How did you get involved with the Algonquins of Barriere Lake?
I graduated from McGill University in Montreal, but in my third year left to spend two years at the Universidad de las Americas, in Puebla, Mexico. The two years were mostly spent learning Spanish, taking anthropology classes, taking photographs, and in the second year writing a few long magazine length articles with photos. These were published back in Montreal at a wonderfully photo-friendly student paper, The McGill Daily, where I had worked during my first years in college.
I was introduced to the Algonquins of Barriere Lake in my final year at McGill, through a friend and former co-worker at the Daily who was working with the community to help support their campaign to have a 20 year old treaty with the Canadian government enforced. They had this group in Montreal and Ottawa called Barriere Lake Solidarity (BLS), and so that’s how I found out about the community.

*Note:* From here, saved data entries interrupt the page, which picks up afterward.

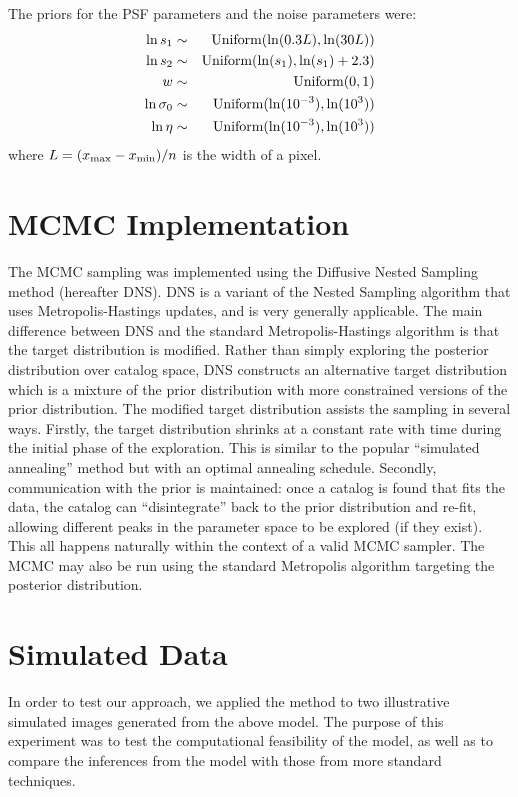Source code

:\documentclass[12pt, preprint]{aastex}
\begin{document}
The priors for the PSF parameters and the noise parameters were:
\begin{eqnarray}
\ln s_1 &\sim& \textnormal{Uniform}(\ln(0.3L), \ln(30L)) \\
\ln s_2 &\sim& \textnormal{Uniform}(\ln(s_1), \ln(s_1) + 2.3) \\
w &\sim& \textnormal{Uniform}(0, 1)\\
\ln \sigma_0 &\sim& \textnormal{Uniform}(\ln(10^{-3}), \ln(10^{3})) \\
\ln \eta &\sim& \textnormal{Uniform}(\ln(10^{-3}), \ln(10^{3}))
\end{eqnarray}
where $L = (x_{\rm max} - x_{\rm min})/n$ is the width of a pixel.

\section{MCMC Implementation}\label{sec:mcmc}
The MCMC sampling was implemented using the Diffusive Nested Sampling
\citep{dnest} method (hereafter DNS). DNS is a variant of the
Nested Sampling \citep{skilling} algorithm that uses Metropolis-Hastings
updates, and
is very generally applicable. The main difference between DNS and the standard
Metropolis-Hastings algorithm is that the target distribution is modified.
Rather than simply exploring the posterior distribution over catalog space,
DNS constructs an alternative target distribution which is a mixture of the
prior distribution with more constrained versions of the prior distribution.
The modified target distribution assists the sampling in several ways.
Firstly, the target distribution shrinks at a constant rate with time during the
initial phase of the exploration. This is similar to the popular ``simulated
annealing'' method \citep{annealing, neal} but with an optimal annealing schedule. Secondly,
communication with the prior is maintained: once a catalog is found that
fits the data, the catalog can ``disintegrate'' back to the prior distribution
and re-fit, allowing different peaks in the parameter space to be explored
(if they exist). This all happens naturally within the context of a valid
MCMC sampler. The MCMC may also be run using the standard Metropolis algorithm
targeting the posterior distribution.

\section{Simulated Data}\label{sec:simulated_data}
In order to test our approach, we applied the method to two illustrative
simulated images generated from
the above model. The purpose of this experiment was to test the computational
feasibility of the model, as well as to compare the inferences from the model
with those from more standard techniques.
\end{document}
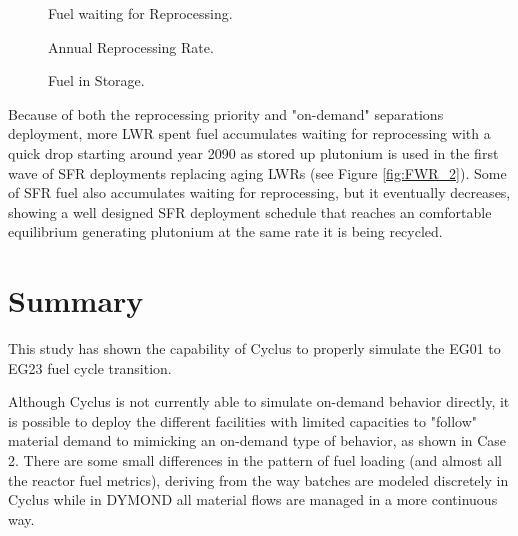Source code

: \documentclass[12pt]{article}
\begin{document}
\begin{figure}[h!]
    \centering
    \caption{Fuel waiting for Reprocessing.\label{fig:ARR_FWR_SFC} }
\end{figure}
\begin{figure}[h!]
    \centering
    \caption{Annual Reprocessing Rate.\label{fig:ARR_FWR_SFC_2} }
\end{figure}
\begin{figure}[h!]
    \centering
    \caption{Fuel in Storage.\label{fig:ARR_FWR_SFC_2} }
\end{figure}

Because of both the reprocessing priority and "on-demand" separations
deployment, more LWR spent fuel accumulates waiting for reprocessing with a
quick drop starting around year 2090 as stored up plutonium is used in the first
wave of SFR deployments replacing aging LWRs (see Figure \ref{fig:FWR_2}). Some
of SFR fuel also accumulates waiting for reprocessing, but it eventually
decreases, showing a well designed SFR deployment schedule that reaches an
comfortable equilibrium generating plutonium at the same rate it is being
recycled.

\section{Summary}

This study has shown the capability of Cyclus to properly simulate the EG01 to
EG23 fuel cycle transition.   

Although Cyclus is not currently able to simulate on-demand behavior directly,
it is possible to deploy the different facilities with limited capacities to
"follow" material demand to mimicking an on-demand type of behavior, as shown in
Case 2. There are some small differences in the pattern of fuel
loading (and almost all the reactor fuel metrics), deriving from the way
batches are modeled discretely in Cyclus while in DYMOND all 
material flows are managed in a more continuous way.
\end{document}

I actually initiated a project with a few of the BLS people--some of whom worked at a community radio station in Montreal--to build a small radio station in Barriere Lake for the community to use to communicate with itself. We raised money for equipment, taught some of the youth how to use it, and to this day, it’s still there and used at least occasionally to broadcast information about community events and to play music. The whole process earned the trust of the community, who could see that we wanted to help them by enabling, and empowering--rather than by dictating--and thanks to that trust I was allowed to wander, enter homes, and take photos of pretty much anything. I didn’t plan on taking photos when we started the radio project, rather I wanted to do something non-photographic and of use to the community. I had seen the success of community radio among indigenous people in Mexico, and so I proposed the idea to the community. It wasn’t until later when they started to do protests that I started to take pictures.
You made some symbolic images in this series. For example, the images of the Surete du Quebec riot squad, “clearing” the highway during a protest - casting long shadows. Can you comment on your approach towards composition?

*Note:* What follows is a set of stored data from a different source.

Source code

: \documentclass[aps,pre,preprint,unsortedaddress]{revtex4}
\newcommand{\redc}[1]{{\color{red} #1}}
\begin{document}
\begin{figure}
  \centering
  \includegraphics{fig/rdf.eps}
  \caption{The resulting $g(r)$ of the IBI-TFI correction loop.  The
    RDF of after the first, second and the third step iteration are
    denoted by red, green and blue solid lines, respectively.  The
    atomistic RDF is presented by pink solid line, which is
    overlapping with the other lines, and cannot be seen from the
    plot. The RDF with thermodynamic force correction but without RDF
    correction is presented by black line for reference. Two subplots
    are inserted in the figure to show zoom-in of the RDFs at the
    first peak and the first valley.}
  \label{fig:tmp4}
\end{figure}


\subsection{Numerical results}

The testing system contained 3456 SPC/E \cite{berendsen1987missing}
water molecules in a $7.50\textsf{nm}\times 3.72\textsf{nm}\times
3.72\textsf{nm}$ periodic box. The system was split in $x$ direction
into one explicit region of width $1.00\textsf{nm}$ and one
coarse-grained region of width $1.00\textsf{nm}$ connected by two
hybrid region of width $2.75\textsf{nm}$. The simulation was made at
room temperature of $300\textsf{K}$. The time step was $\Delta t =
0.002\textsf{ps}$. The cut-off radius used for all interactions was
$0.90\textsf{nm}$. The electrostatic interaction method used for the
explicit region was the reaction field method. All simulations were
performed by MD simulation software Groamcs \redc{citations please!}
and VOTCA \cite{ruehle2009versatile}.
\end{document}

Composition is something that's hard to talk about, and I've found is easiest to learn by simply looking at and studying good photographs. I think that in order to be a good photographer, you need to voraciously consume the work of other photographers.

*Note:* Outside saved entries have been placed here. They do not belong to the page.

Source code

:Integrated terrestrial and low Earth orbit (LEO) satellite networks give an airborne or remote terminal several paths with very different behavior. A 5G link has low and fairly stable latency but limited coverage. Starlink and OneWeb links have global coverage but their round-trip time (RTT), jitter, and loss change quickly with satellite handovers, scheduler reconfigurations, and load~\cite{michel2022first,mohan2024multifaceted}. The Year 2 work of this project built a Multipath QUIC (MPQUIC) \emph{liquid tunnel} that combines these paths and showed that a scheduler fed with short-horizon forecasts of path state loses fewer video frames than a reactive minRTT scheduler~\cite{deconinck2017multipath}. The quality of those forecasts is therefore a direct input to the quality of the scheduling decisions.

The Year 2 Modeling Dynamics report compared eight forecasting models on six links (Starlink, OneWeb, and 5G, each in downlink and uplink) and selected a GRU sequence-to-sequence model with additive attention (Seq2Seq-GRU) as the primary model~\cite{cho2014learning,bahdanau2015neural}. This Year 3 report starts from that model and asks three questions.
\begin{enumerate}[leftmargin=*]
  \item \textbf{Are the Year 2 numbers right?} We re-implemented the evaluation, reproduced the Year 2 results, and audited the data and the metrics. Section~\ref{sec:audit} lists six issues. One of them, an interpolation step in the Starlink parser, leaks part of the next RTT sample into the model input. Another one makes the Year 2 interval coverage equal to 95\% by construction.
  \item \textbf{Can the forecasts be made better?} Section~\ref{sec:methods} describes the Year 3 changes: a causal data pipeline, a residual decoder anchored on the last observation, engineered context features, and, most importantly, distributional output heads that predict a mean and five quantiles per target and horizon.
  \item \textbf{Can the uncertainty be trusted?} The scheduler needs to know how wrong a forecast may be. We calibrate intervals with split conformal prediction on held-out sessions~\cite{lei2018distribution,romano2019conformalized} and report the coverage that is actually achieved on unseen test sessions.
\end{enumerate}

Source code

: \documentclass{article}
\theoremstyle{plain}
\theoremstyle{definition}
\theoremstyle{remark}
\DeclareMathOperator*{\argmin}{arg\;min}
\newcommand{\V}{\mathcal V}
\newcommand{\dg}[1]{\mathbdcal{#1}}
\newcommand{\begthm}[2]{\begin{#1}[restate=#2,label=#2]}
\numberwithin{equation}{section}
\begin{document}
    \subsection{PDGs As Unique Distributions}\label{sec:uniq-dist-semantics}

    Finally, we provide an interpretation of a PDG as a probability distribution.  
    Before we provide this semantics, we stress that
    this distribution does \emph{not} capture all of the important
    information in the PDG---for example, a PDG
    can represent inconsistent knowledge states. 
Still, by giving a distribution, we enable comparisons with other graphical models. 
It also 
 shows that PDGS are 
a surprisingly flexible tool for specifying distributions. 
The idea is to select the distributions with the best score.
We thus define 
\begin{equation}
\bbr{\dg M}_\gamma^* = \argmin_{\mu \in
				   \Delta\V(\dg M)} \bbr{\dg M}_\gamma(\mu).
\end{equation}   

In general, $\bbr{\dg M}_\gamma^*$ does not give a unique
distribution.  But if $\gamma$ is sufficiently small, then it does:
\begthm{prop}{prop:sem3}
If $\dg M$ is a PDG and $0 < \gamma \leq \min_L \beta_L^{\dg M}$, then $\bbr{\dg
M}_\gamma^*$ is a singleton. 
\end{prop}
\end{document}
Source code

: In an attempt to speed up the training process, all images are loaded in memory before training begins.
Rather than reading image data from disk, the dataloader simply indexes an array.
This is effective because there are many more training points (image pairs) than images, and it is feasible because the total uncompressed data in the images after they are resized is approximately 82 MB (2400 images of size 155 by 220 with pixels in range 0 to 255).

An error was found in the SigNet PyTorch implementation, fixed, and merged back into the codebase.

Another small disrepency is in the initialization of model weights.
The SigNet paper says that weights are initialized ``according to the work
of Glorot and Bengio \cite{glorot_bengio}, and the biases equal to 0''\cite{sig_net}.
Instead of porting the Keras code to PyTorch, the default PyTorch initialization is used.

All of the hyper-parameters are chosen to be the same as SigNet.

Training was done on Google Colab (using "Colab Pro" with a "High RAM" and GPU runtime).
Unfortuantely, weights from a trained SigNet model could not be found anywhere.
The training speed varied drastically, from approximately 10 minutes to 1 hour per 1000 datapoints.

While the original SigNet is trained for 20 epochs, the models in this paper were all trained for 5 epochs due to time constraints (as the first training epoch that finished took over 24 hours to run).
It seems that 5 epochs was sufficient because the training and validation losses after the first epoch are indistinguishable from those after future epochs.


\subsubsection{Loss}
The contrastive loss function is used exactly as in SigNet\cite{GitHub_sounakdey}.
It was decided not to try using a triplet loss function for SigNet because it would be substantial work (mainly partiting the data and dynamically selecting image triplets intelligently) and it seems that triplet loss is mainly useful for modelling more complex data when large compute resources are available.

That being said, I compose my shots very consciously, like almost all photographers. At the same time, it is also quite instinctive--scanning the scene to look for interesting visual elements, and composing them in a way that "feels" right. And experimenting. I've found that to make good photos you have to take a lot of bad photos. However, in the heat of the moment, such as the violent confrontation between armed riot police and a group of Algonquin protesters--including children and elders--sometimes you have to rely a lot more on instinct and experience and hope it all works out.
Interestingly, the shot you mention was actually taken at a rare moment of calm after the police had cleared the Algonquin demonstrators from the highway with tear gas and batons. The police lingered in formation after pushing the group up the side road that leads to their reserve, hoping that the community would get back in their trucks and drive home. In the ten minutes or so before some of the youth chopped down some trees and set them alight in front of the police--sparking another advance by the riot squad--I had the chance to experiment a bit.
It was late afternoon and the police had their backs to the sun. It was very harsh light and was hard to work with. I got close a few times and used the police's helmets to block the sun, shot from the side down the row of officers and then turned to shoot the crowd. The group of about 100 or so people had moved about 10 meters away from the police and I saw the long shadows on the ground. I lined the shadows up with the corners, and intentionally chopped off the cop's heads so as not to have any sky showing, and snapped off a few frames. It wasn't until I looked at the photos later that I realized the ominous quality of the shadows and the police in the photo. Sometimes you realize in the moment that you captured a great moment, but sometimes you realize it after the fact.